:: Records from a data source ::
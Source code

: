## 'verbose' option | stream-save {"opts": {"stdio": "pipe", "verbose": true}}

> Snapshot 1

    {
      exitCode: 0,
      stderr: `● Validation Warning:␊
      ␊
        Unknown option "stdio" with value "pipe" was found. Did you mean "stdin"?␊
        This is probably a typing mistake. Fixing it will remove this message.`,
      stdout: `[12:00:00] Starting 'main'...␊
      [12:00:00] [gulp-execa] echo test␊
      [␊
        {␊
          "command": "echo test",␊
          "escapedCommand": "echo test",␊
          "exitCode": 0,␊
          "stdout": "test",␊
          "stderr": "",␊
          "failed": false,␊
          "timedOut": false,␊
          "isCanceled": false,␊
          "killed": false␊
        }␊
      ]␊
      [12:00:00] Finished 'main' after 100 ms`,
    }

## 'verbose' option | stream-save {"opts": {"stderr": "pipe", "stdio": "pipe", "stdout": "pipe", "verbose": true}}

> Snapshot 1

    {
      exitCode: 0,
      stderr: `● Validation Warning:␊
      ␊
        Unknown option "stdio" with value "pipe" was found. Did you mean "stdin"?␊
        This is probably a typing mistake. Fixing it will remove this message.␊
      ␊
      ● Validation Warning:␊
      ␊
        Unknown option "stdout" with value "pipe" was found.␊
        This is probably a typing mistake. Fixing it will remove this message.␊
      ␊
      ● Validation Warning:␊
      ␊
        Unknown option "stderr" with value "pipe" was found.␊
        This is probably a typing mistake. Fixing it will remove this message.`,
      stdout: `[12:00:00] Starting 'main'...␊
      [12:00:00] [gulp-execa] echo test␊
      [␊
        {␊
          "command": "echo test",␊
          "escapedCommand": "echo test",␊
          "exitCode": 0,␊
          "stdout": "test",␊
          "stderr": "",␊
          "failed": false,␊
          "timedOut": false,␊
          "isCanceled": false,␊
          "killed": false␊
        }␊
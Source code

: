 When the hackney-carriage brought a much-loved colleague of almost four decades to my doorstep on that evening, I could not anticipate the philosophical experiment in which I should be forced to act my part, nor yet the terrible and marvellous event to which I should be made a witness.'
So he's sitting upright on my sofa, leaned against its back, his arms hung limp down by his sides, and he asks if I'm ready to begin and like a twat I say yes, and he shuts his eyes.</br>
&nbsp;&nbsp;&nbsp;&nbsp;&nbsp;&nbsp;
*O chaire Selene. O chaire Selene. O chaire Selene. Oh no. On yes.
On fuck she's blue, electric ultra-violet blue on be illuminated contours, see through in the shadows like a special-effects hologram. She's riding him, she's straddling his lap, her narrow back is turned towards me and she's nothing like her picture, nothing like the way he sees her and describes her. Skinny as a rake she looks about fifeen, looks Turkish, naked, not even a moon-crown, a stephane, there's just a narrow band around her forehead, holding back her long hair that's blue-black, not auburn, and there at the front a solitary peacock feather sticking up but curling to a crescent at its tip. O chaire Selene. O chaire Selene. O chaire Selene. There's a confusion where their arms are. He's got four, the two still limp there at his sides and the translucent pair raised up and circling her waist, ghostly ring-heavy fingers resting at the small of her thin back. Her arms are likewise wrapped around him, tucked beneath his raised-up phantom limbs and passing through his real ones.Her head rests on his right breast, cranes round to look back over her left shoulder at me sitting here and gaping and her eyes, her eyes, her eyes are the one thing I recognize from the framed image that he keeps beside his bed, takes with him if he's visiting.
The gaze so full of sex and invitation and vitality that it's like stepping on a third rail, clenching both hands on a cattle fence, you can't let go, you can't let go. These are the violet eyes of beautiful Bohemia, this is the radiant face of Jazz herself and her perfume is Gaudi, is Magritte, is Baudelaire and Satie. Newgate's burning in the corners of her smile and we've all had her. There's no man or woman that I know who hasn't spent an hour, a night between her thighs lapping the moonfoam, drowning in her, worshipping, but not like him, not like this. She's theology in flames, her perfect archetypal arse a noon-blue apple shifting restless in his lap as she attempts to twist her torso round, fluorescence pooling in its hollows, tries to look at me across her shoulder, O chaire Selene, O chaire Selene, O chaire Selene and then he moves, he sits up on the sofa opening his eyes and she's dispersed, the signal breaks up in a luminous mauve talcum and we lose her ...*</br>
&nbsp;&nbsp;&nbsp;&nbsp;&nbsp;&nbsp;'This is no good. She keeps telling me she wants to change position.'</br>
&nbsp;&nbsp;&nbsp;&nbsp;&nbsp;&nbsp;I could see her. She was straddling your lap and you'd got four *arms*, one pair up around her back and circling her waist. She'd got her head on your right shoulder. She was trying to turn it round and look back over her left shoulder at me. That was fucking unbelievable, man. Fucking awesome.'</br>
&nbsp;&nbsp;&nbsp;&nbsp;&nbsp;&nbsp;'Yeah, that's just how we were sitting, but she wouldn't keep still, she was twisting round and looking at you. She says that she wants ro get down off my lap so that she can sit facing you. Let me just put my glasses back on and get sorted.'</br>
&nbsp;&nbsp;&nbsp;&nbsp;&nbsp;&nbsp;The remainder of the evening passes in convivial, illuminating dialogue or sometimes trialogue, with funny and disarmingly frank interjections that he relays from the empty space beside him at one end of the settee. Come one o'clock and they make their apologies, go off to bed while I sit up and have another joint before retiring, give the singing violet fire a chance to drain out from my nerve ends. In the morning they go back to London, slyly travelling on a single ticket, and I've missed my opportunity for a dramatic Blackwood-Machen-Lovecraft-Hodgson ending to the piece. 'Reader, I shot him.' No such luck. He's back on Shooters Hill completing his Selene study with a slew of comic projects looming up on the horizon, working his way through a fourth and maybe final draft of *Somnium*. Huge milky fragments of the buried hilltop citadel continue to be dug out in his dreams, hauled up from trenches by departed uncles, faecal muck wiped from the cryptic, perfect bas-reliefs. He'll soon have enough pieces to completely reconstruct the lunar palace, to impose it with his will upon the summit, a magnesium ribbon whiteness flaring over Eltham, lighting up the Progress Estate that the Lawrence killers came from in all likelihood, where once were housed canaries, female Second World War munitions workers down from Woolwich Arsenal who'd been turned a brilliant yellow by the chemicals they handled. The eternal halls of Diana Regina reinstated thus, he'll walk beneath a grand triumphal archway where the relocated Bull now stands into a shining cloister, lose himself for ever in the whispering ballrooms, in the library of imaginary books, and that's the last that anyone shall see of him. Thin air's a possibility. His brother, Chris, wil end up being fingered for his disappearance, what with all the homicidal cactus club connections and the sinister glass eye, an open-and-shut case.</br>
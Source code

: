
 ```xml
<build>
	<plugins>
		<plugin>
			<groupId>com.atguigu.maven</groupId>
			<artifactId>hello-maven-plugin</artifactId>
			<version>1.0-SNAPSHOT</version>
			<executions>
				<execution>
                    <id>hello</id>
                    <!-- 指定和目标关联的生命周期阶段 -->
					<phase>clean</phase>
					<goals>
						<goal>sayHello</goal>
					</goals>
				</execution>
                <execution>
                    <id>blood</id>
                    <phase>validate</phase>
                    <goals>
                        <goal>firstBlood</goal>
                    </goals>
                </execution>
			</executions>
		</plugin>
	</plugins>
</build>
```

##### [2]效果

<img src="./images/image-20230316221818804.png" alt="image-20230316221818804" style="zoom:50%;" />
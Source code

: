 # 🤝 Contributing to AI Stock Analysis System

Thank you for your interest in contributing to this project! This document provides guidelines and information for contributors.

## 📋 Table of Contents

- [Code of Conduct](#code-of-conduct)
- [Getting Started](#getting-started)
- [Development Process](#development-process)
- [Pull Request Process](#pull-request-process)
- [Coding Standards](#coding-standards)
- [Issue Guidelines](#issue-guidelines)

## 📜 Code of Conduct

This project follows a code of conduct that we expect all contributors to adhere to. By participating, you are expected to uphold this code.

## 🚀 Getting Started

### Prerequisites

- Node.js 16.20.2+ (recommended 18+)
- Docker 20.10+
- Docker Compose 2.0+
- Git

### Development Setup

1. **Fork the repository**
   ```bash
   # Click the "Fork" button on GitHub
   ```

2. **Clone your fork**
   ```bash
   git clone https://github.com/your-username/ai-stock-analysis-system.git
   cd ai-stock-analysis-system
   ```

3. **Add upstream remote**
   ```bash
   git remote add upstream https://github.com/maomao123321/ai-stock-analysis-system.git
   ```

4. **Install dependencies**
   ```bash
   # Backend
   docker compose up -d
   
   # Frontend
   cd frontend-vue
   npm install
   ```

:: What is needed ::
Copy every line from the data that includes the string "Started".

:: Reply ::
- [Getting Started](#getting-started)
## 🚀 Getting Started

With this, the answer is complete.